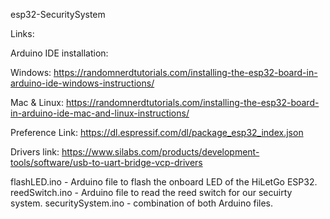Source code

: ﻿esp32-SecuritySystem

Links:

Arduino IDE installation:

Windows:  https://randomnerdtutorials.com/installing-the-esp32-board-in-arduino-ide-windows-instructions/

Mac & Linux: https://randomnerdtutorials.com/installing-the-esp32-board-in-arduino-ide-mac-and-linux-instructions/


Preference Link:  https://dl.espressif.com/dl/package_esp32_index.json 


Drivers link: https://www.silabs.com/products/development-tools/software/usb-to-uart-bridge-vcp-drivers


flashLED.ino - Arduino file to flash the onboard LED of the HiLetGo ESP32.
reedSwitch.ino - Arduino file to read the reed switch for our secuirty system. 
securitySystem.ino - combination of both Arduino files.


 

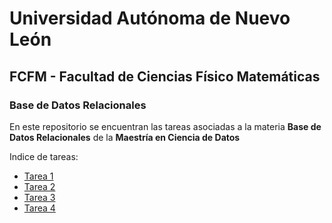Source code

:# Universidad Autónoma de Nuevo León

## FCFM - Facultad de Ciencias Físico Matemáticas

### Base de Datos Relacionales

En este repositorio se encuentran las tareas asociadas a la materia **Base de Datos Relacionales** de la **Maestría en Ciencia de Datos**

Indice de tareas:
* [Tarea 1](/Tarea1.md)
* [Tarea 2](/Tarea2.md)
* [Tarea 3](/Tarea3.md)
* [Tarea 4](/Tarea4.md)
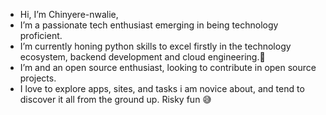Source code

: -  Hi, I’m Chinyere-nwalie,
-  I’m a passionate tech enthusiast emerging in being technology proficient.
-  I’m currently honing python skills to excel firstly in the technology ecosystem, backend development and cloud engineering.🎯
-  I’m and an open source enthusiast, looking to contribute in open source projects.
-  I love to explore apps, sites, and tasks i am novice about, and tend to discover it all from the ground up. Risky fun 😅
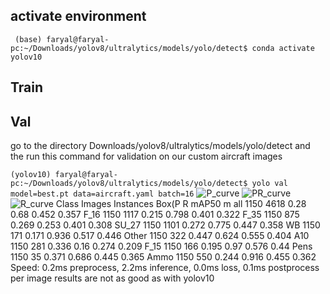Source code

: ## activate environment 
`
(base) faryal@faryal-pc:~/Downloads/yolov8/ultralytics/models/yolo/detect$ conda activate yolov10`

## Train


## Val
go to the directory Downloads/yolov8/ultralytics/models/yolo/detect and the run this command for validation on our custom aircraft images 


`(yolov10) faryal@faryal-pc:~/Downloads/yolov8/ultralytics/models/yolo/detect$ yolo val model=best.pt data=aircraft.yaml batch=16`
![P_curve](https://github.com/user-attachments/assets/7584c57b-d0c3-488c-a2e8-b03fab663cd1)
![PR_curve](https://github.com/user-attachments/assets/51556639-2c00-4e9b-b096-06e1a94fae6d)
![R_curve](https://github.com/user-attachments/assets/63403d2b-23f3-49b9-b592-f29c4fce3019)
              Class     Images  Instances      Box(P          R      mAP50  m
                   all       1150       4618       0.28       0.68      0.452      0.357
                  F_16       1150       1117      0.215      0.798      0.401      0.322
                  F_35       1150        875      0.269      0.253      0.401      0.308
                 SU_27       1150       1101      0.272      0.775      0.447      0.358
                    WB       1150        171      0.171      0.936      0.517      0.446
                 Other       1150        322      0.447      0.624      0.555      0.404
                   A10       1150        281      0.336       0.16      0.274      0.209
                  F_15       1150        166      0.195       0.97      0.576       0.44
                  Pens       1150         35      0.371      0.686      0.445      0.365
                  Ammo       1150        550      0.244      0.916      0.455      0.362
Speed: 0.2ms preprocess, 2.2ms inference, 0.0ms loss, 0.1ms postprocess per image
results are not as good as with yolov10
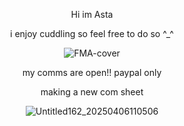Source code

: <div align="center">

Hi im Asta

<div align="center"> 

i enjoy cuddling so feel free to do so ^_^

![FMA-cover](https://github.com/user-attachments/assets/6fd4a9a9-cd31-433b-9395-745f0b91222c)

<div align="center"> 

my comms are open!! paypal only

<div align="center">

making a new com sheet

![Untitled162_20250406110506](https://github.com/user-attachments/assets/4ef90a29-1299-40fa-b6af-94ed822eddb8)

WORK INSTRUCTIONS:
In the data above, copy every line where the string "tareas" appears.

ANSWER FOR THIS EXERCISE:
En este repositorio se encuentran las tareas asociadas a la materia **Base de Datos Relacionales** de la **Maestría en Ciencia de Datos**
Indice de tareas:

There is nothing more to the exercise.